This article is part of Liftoff’s Women in Mobile series in partnership with mBolden, a non-profit organization dedicated to helping women get connected, stay inspired and become empowered through content and events.
Driving big change at well-established companies is not for the faint of heart, but Wells Fargo’s Raissa Williams thrives on breaking new ground. Raissa currently heads up Wells Fargo CEO Mobile®, a mobile banking solution used by corporate and business customers. As part of our “Women in Mobile” series, we spoke with Raissa about leading innovation as a woman in tech.
How did you decide to pursue a career in mobile?
I started my career in mobile back in 2008 when I first joined Wells Fargo and was selected for a post-MBA leadership development program. One of my rotational opportunities was with Wells Fargo retail consumer mobile, the team responsible for the Wells Fargo Mobile® app. Back then, mobile was a new and growing channel. I was excited about the opportunity to simplify banking for our customers using native mobile device capabilities such as the camera, voice, and touch, which inspired me to pursue a career in mobile.
What has been your most career-defining moment?
I was once introduced as “the lovely Raissa Williams” when I was invited to pitch an idea. First impressions last, so I as soon as I got up to speak, I quipped, “As most of you know, I have a daughter and I tell everyone, call her smart, call her capable, call her kind, but never ever call her ‘pretty’ when meeting her for the first time.” At first, there was a bit of a chuckle from some of the men, but the other women in the room gave me knowing glances as the ice was broken and I established my credibility. They knew exactly what I was talking about. The societal emphasis on beauty can sometimes detract from focus on the professional value women bring to the workplace.
What challenges have you faced in an industry traditionally dominated by men?
One challenge is that I often feel invisible at professional conferences where sometimes people don’t assume I’m in the type of role I am in. This is especially true at tech conferences, so I have to consciously energize myself to proactively make a speaker proposal or network more effectively by standing in the center of the room at a reception to start conversations.
Who has been your biggest advocate/mentor?
I’ve been fortunate to have incredible professional mentors and sponsors, but I would say that my parents have been the greatest source of influence on my life.

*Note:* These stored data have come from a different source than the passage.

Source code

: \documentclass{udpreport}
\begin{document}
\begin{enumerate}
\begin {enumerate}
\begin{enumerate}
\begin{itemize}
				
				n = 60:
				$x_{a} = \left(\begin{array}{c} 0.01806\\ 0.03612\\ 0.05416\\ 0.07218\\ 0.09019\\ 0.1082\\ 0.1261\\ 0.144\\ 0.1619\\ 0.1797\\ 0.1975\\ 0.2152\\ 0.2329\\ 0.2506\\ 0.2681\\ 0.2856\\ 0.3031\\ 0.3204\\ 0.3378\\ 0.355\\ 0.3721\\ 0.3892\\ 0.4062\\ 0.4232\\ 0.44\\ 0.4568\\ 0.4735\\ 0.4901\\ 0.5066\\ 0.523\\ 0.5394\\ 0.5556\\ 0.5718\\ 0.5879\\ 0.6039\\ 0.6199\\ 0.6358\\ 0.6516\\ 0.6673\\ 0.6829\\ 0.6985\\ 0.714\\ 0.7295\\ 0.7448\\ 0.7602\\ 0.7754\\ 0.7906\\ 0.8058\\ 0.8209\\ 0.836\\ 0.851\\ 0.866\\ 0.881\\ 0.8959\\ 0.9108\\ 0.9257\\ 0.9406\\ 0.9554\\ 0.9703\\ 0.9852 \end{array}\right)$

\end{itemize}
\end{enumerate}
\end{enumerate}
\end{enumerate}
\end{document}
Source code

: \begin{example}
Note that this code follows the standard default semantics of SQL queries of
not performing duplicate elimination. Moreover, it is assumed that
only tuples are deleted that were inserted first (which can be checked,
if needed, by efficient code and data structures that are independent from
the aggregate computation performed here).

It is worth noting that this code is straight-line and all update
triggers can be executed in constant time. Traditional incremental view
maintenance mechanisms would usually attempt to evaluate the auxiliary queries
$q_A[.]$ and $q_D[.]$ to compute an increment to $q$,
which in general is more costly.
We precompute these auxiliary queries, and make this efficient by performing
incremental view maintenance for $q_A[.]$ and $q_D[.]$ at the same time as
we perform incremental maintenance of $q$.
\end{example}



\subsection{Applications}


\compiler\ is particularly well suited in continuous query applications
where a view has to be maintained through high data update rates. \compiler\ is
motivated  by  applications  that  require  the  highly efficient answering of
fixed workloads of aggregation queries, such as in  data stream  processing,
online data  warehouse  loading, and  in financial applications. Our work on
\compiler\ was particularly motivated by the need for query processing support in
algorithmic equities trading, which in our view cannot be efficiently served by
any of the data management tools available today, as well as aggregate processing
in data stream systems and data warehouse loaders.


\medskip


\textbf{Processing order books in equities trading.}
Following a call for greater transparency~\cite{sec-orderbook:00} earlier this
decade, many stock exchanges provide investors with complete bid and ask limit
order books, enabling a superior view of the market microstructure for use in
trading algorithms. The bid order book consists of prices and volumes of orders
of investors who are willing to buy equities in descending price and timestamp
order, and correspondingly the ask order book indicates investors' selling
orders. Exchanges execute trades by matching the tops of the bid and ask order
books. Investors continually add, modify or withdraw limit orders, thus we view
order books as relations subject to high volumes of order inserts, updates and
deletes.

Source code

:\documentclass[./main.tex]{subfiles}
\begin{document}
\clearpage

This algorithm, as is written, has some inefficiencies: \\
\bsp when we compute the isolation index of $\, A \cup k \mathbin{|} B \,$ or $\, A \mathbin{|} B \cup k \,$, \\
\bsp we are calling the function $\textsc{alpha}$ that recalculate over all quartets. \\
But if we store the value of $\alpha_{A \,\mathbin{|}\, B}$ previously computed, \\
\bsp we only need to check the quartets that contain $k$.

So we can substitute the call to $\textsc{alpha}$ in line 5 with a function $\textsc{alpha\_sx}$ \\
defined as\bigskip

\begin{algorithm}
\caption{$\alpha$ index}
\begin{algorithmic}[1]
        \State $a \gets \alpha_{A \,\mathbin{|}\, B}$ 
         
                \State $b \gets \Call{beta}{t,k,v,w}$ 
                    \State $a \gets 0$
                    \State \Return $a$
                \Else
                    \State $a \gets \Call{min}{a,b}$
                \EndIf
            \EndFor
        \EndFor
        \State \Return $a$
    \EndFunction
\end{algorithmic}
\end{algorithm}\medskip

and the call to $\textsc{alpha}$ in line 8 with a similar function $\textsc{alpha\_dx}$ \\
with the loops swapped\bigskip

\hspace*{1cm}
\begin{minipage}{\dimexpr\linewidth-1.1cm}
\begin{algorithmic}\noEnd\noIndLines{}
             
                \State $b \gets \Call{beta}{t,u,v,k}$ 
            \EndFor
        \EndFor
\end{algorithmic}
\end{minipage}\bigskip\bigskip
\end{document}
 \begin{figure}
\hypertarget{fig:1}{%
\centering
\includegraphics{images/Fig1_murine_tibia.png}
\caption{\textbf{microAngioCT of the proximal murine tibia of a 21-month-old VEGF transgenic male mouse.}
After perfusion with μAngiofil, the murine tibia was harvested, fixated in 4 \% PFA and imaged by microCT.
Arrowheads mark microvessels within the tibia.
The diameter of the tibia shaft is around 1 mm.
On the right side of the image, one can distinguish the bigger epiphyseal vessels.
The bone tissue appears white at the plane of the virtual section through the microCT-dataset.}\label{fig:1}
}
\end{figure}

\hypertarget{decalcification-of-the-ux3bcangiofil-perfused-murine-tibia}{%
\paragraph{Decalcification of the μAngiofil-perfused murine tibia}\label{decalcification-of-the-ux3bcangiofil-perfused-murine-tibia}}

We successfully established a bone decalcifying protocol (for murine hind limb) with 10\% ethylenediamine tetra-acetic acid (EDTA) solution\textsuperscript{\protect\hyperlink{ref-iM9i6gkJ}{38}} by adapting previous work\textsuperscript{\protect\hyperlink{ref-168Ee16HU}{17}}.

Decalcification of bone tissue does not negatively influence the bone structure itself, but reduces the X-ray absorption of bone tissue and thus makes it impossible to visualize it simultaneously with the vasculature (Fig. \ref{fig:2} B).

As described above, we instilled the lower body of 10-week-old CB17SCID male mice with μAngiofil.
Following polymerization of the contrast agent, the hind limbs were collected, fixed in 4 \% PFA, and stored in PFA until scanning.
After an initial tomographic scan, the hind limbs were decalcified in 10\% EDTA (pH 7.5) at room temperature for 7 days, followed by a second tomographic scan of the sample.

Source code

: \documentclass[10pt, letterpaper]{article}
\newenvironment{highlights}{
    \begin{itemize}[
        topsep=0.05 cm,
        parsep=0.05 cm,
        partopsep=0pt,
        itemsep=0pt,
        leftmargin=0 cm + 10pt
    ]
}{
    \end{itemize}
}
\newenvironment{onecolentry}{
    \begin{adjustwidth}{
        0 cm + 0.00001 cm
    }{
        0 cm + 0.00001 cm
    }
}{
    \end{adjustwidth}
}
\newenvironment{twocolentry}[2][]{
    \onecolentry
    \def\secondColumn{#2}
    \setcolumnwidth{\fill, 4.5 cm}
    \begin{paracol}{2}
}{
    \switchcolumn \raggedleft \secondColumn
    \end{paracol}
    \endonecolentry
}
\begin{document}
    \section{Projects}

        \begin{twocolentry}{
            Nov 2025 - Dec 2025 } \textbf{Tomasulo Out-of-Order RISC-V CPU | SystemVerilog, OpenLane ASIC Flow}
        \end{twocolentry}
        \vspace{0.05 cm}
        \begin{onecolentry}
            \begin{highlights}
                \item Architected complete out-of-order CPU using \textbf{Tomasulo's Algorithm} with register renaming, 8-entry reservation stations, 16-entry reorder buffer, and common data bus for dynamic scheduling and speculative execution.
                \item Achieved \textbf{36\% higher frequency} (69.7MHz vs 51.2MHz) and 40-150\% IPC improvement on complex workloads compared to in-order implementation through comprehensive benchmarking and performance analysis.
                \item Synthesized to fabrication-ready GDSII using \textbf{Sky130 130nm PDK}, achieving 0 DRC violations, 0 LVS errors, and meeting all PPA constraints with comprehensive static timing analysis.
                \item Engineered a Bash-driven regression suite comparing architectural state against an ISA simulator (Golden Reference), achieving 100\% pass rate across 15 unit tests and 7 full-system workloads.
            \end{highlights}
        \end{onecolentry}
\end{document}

My dear father, Papa, always told me that if I achieved academically and professionally, then I’d be the one to choose my own life path. He told me since I was a little girl that it was important to have my own goals, interests, and passions – and to demonstrate active pursuit of them. His generosity, concern for others in unfortunate situations, together with his tough, no-nonsense negotiation style and truthfulness in business and personal relationships have been a model for my management dealings over the years. My mother’s charisma, charm and storytelling made a huge impression on my networking and public speaking styles. In my career, I try to emulate the best aspects of both of my parents.
What do you see as some of the best and worst initiatives designed to promote women in tech?
The best initiatives to promote women in tech are ones focused on exposing women to new technology or providing skill training they can take back to their jobs or use to gain a stretch assignment or promotional role. In my opinion, initiatives which focus on more nebulous and nuanced topics like career-personal balance or professional image makeovers are less helpful, and sometimes lack sensitivity and inclusiveness for issues specific to women of color.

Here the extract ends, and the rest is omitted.